The company emphatically denies that the incident could constitute a breach of unsecured PHI under the HIPAA Breach Notification Rule.
In addition to the two hospitals directly affected by last month’s devastating and much-publicized “NotPetya” cyberattack, many others felt its impacts secondhand. This was due to the malware interfering with Nuance Communications, the company whose Dragon Medical cloud software is widely used in hospitals for natural language processing and storage of electronic health records.
In the last week, Nuance has provided further information about the extent and nature of the damages suffered. The company has developed a swath of widely used tech solutions for healthcare entities.
In a report issued to its customers yesterday, the company stated that “Despite media reports to the contrary, the NotPetya malware actually was not ransomware. It was not designed to give its perpetrator(s) any capability to control data on affected systems.” That conclusion is in harmony with the peculiarity of the attack (it only collected $10,000 in “ransom” worldwide, and did not actually enable any means of restoring data).
“There is no evidence that any PHI was acquired, accessed, used, or disclosed in an unauthorized manner that compromised the privacy or security of the PHI and, therefore, the Incident does not fall within the definition of a presumptive breach of unsecured PHI for purposes of the HIPAA Breach Notification Rule,” was another of the report’s conclusions. Nuance emphasized that the malware was not designed to allow unauthorized parties any way to view, copy, or extract compromised data.
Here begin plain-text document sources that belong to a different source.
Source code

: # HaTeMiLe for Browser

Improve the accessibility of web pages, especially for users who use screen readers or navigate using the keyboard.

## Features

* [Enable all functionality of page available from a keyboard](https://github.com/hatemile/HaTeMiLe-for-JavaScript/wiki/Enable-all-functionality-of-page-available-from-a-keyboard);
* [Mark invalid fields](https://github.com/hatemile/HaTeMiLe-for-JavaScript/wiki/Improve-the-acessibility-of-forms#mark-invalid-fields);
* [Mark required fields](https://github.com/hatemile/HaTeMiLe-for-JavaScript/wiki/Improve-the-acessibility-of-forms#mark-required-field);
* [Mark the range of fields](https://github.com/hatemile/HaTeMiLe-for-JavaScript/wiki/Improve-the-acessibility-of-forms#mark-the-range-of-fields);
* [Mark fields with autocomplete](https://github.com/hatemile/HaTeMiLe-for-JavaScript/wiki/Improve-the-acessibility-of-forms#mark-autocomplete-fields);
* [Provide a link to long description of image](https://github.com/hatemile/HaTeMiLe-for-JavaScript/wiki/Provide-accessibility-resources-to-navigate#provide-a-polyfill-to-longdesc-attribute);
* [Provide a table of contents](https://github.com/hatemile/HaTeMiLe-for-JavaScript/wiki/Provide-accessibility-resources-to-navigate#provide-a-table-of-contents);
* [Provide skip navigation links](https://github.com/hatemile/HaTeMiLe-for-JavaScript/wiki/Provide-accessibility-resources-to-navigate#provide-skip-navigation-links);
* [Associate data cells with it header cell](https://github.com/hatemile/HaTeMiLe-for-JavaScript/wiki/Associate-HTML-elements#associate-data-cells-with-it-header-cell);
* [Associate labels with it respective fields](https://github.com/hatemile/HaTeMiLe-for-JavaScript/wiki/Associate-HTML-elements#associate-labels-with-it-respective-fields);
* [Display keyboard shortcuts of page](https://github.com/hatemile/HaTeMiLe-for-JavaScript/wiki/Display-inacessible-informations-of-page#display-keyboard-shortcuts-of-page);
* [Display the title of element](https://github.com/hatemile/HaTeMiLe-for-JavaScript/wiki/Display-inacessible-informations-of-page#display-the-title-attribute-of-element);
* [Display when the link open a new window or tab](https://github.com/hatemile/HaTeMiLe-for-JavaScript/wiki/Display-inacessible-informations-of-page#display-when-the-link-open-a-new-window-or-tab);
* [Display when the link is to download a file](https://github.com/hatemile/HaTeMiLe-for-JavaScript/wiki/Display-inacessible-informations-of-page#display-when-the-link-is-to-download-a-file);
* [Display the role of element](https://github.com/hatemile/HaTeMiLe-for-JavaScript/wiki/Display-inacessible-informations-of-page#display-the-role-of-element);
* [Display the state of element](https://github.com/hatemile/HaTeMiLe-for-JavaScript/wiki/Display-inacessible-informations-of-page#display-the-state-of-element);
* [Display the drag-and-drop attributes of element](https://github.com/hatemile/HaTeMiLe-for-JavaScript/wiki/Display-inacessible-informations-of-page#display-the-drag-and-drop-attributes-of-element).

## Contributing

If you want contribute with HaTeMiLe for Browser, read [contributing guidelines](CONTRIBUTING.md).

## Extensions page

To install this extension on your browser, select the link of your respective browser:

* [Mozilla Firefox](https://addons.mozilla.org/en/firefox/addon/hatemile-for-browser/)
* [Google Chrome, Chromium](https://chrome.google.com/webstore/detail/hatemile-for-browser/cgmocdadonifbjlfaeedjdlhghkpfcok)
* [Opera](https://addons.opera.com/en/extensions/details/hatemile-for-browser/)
The company claims that, at the time of the attack, it shut down its networks, transcription platforms, and other systems to stem the malware’s spread, and since has been “conducting an extensive, around the clock, systems evaluation and restoration effort.” Recent analysis has led to some industry experts referring to it as a “ransomworm” rather than straight ransomware, due to functionality that allowed it to wriggle from system to system with no human interaction.
"Health care organizations locally weren't victims of the malware attack. Nuance Communications was the victim of the malware attack. The information that the health care organizations have locally weren't at risk," said Dr. Ashok Rai, CEO of Prevea Health in Wisconsin, not long after the initial attack. Hospital systems in San Antonio, Texas, also reported feeling the effects secondhand.
Late last week, Nuance reported that the software impacted had mostly been restored. Its eScription RH and Clinic 360 solutions were restored to their full capability within a week of the outbreak, and that the Critical Test Results application, a radiology workflow solution, was reactivated on July 16th.
That report also noted that the incident had made a dent in their bottom line. The company reported third quarter revenues would come in $10-15 million dollars south of the numbers originally projected, with further losses expected in the fourth quarter.